What is expected | Of the entries below, return only those lines from the line with "The memory schema" to the line with "- **Export Support**: Transformation", exactly, both included.

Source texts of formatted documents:
·····
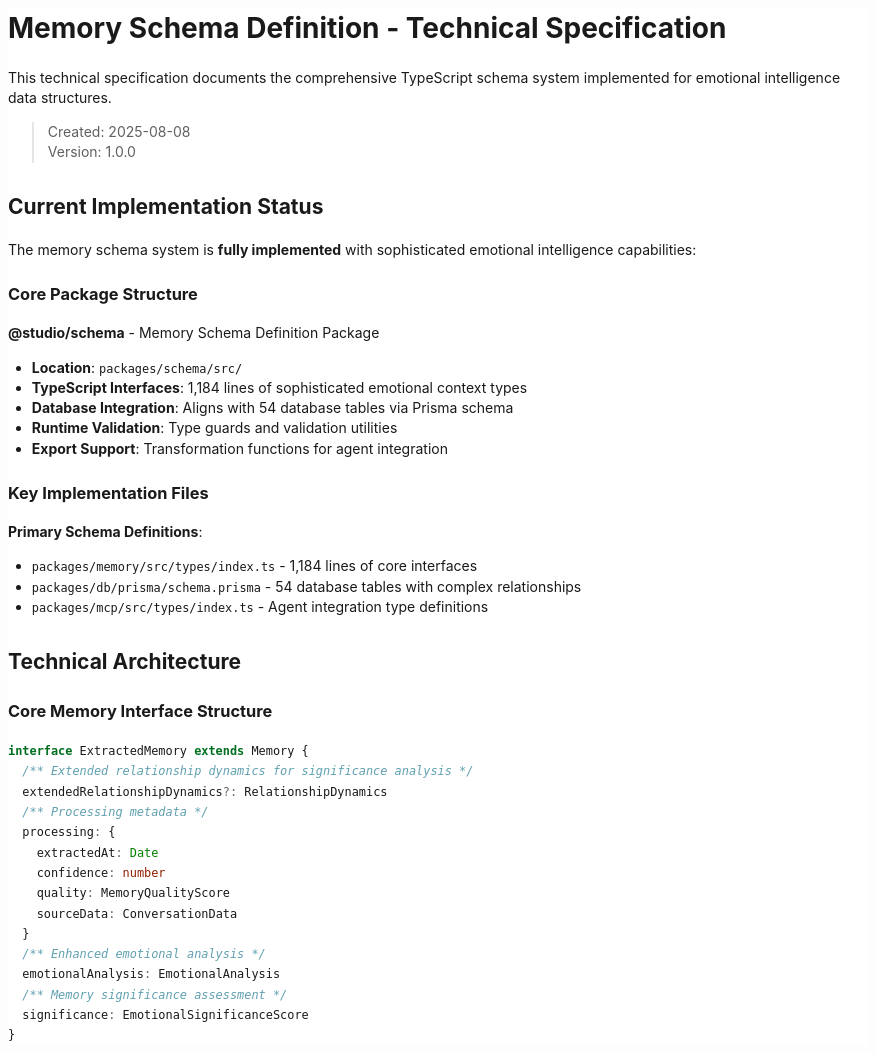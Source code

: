 # Memory Schema Definition - Technical Specification

This technical specification documents the comprehensive TypeScript schema system implemented for emotional intelligence data structures.

> Created: 2025-08-08  
> Version: 1.0.0

## Current Implementation Status

The memory schema system is **fully implemented** with sophisticated emotional intelligence capabilities:

### Core Package Structure

**@studio/schema** - Memory Schema Definition Package

- **Location**: `packages/schema/src/`
- **TypeScript Interfaces**: 1,184 lines of sophisticated emotional context types
- **Database Integration**: Aligns with 54 database tables via Prisma schema
- **Runtime Validation**: Type guards and validation utilities
- **Export Support**: Transformation functions for agent integration

### Key Implementation Files

**Primary Schema Definitions**:

- `packages/memory/src/types/index.ts` - 1,184 lines of core interfaces
- `packages/db/prisma/schema.prisma` - 54 database tables with complex relationships
- `packages/mcp/src/types/index.ts` - Agent integration type definitions

## Technical Architecture

### Core Memory Interface Structure

```typescript
interface ExtractedMemory extends Memory {
  /** Extended relationship dynamics for significance analysis */
  extendedRelationshipDynamics?: RelationshipDynamics
  /** Processing metadata */
  processing: {
    extractedAt: Date
    confidence: number
    quality: MemoryQualityScore
    sourceData: ConversationData
  }
  /** Enhanced emotional analysis */
  emotionalAnalysis: EmotionalAnalysis
  /** Memory significance assessment */
  significance: EmotionalSignificanceScore
}
```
·····
Response for this exercise |
The memory schema system is **fully implemented** with sophisticated emotional intelligence capabilities:

### Core Package Structure

**@studio/schema** - Memory Schema Definition Package

- **Location**: `packages/schema/src/`
- **TypeScript Interfaces**: 1,184 lines of sophisticated emotional context types
- **Database Integration**: Aligns with 54 database tables via Prisma schema
- **Runtime Validation**: Type guards and validation utilities
- **Export Support**: Transformation functions for agent integration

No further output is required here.